If you can make one heap of all your winnings
And risk it on one turn of pitch-and-toss,
And lose, and start again at your beginnings
And never breath a word about your loss;
If you can force your heart and nerve and sinew
To serve your turn long after they are gone,
And so hold on when there is nothing in you
Except the Will which says to them: “Hold on”;

If you can talk with crowds and keep your virtue,
Or walk with kings — nor lose the common touch;
If neither foes nor loving friends can hurt you;
If all men count with you, but none too much;
If you can fill the unforgiving minute
With sixty seconds’ worth of distance run —
Yours is the Earth and everything that’s in it,
And — which is more — you’ll be a Man my son!

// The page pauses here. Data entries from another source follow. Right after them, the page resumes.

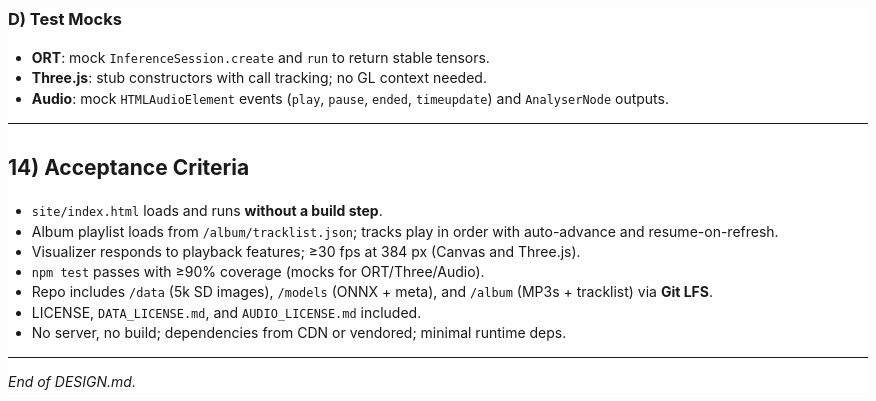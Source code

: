 ### D) Test Mocks
- **ORT**: mock `InferenceSession.create` and `run` to return stable tensors.  
- **Three.js**: stub constructors with call tracking; no GL context needed.  
- **Audio**: mock `HTMLAudioElement` events (`play`, `pause`, `ended`, `timeupdate`) and `AnalyserNode` outputs.

---

## 14) Acceptance Criteria

- `site/index.html` loads and runs **without a build step**.  
- Album playlist loads from `/album/tracklist.json`; tracks play in order with auto-advance and resume-on-refresh.  
- Visualizer responds to playback features; ≥30 fps at 384 px (Canvas and Three.js).  
- `npm test` passes with ≥90% coverage (mocks for ORT/Three/Audio).  
- Repo includes `/data` (5k SD images), `/models` (ONNX + meta), and `/album` (MP3s + tracklist) via **Git LFS**.  
- LICENSE, `DATA_LICENSE.md`, and `AUDIO_LICENSE.md` included.  
- No server, no build; dependencies from CDN or vendored; minimal runtime deps.

---

*End of DESIGN.md.*
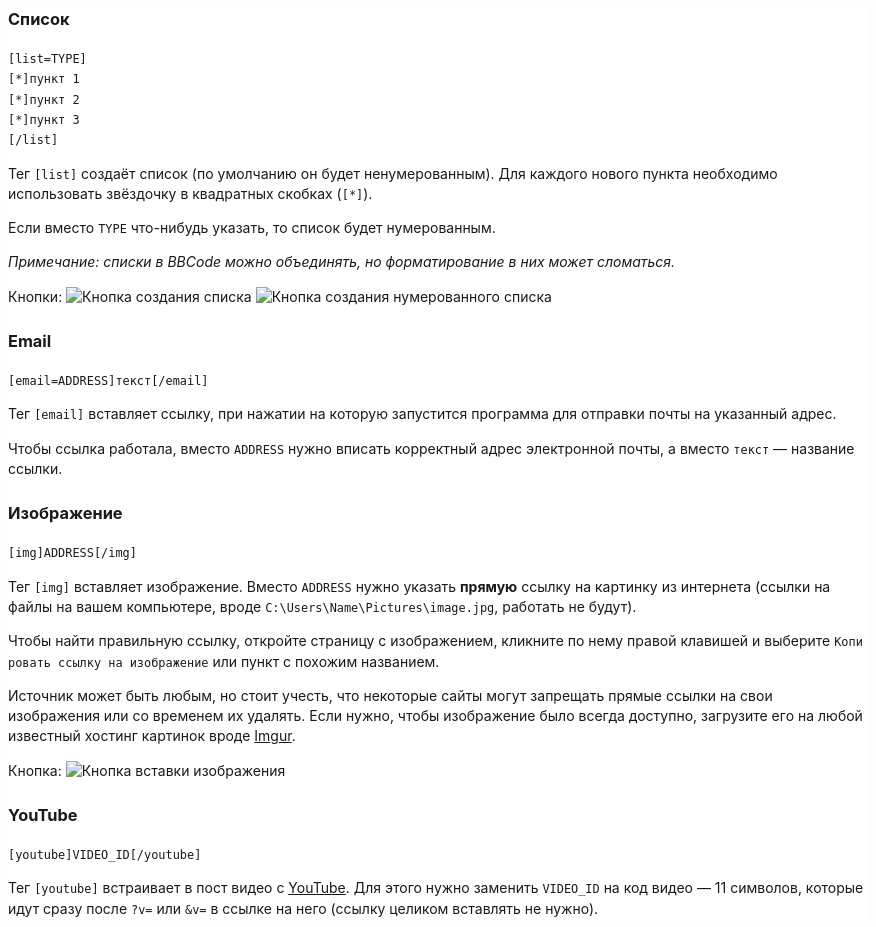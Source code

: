 ### Список

```
[list=TYPE]
[*]пункт 1
[*]пункт 2
[*]пункт 3
[/list]
```

Тег `[list]` создаёт список (по умолчанию он будет ненумерованным). Для каждого нового пункта необходимо использовать звёздочку в квадратных скобках (`[*]`).

Если вместо `TYPE` что-нибудь указать, то список будет нумерованным.

*Примечание: списки в BBCode можно объединять, но форматирование в них может сломаться.*

Кнопки: ![Кнопка создания списка](img/list.png "Список") ![Кнопка создания нумерованного списка](img/list-numbered.png "Нумерованный список")

### Email

```
[email=ADDRESS]текст[/email]
```

Тег `[email]` вставляет ссылку, при нажатии на которую запустится программа для отправки почты на указанный адрес.

Чтобы ссылка работала, вместо `ADDRESS` нужно вписать корректный адрес электронной почты, а вместо `текст` — название ссылки.

### Изображение

```
[img]ADDRESS[/img]
```

Тег `[img]` вставляет изображение. Вместо `ADDRESS` нужно указать **прямую** ссылку на картинку из интернета (ссылки на файлы на вашем компьютере, вроде `C:\Users\Name\Pictures\image.jpg`, работать не будут).

Чтобы найти правильную ссылку, откройте страницу с изображением, кликните по нему правой клавишей и выберите `Копировать ссылку на изображение` или пункт с похожим названием.

Источник может быть любым, но стоит учесть, что некоторые сайты могут запрещать прямые ссылки на свои изображения или со временем их удалять. Если нужно, чтобы изображение было всегда доступно, загрузите его на любой известный хостинг картинок вроде [Imgur](https://imgur.com).

Кнопка: ![Кнопка вставки изображения](img/image.png "Изображение")

### YouTube

```
[youtube]VIDEO_ID[/youtube]
```

Тег `[youtube]` встраивает в пост видео с [YouTube](https://youtube.com). Для этого нужно заменить `VIDEO_ID` на код видео — 11 символов, которые идут сразу после `?v=` или `&v=` в ссылке на него (ссылку целиком вставлять не нужно).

Note how Kipling celebrates self-discipline here.
Mastery of the human soul gains Kipling’s adulation, where self-control is his abiding principle prize.

Yet a greater mastery transcends this worthy call.
It is not to master, but to be mastered.
Not to harness all, but to yield even more.
Not to hold oneself, but to lose oneself.
Not to excel all others, but to excel in love for others as Christ loves you.

Yes, be master of your realm.
Hold the reins in calm and meek command.
But hold them not for yourself or human purpose, but for the prize of yieldedness alone.
Hold yourself, as a servant holds his tongue and steadies his hand.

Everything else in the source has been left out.